[Stored items]

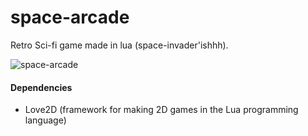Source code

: # space-arcade 
Retro Sci-fi game made in lua (space-invader'ishhh).

![space-arcade](https://cloud.githubusercontent.com/assets/15648411/21824535/2505d98e-d780-11e6-8693-07c17e696966.png)

#### Dependencies
- Love2D (framework for making 2D games in the Lua programming language)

= TASK DESCRIPTION =
Each line above is to be transcribed exactly, though its pictures are not.

= EXPECTED ANSWER =
Source code

: # space-arcade 
Retro Sci-fi game made in lua (space-invader'ishhh).

![space-arcade](https://cloud.githubusercontent.com/assets/15648411/21824535/2505d98e-d780-11e6-8693-07c17e696966.png)

#### Dependencies
- Love2D (framework for making 2D games in the Lua programming language)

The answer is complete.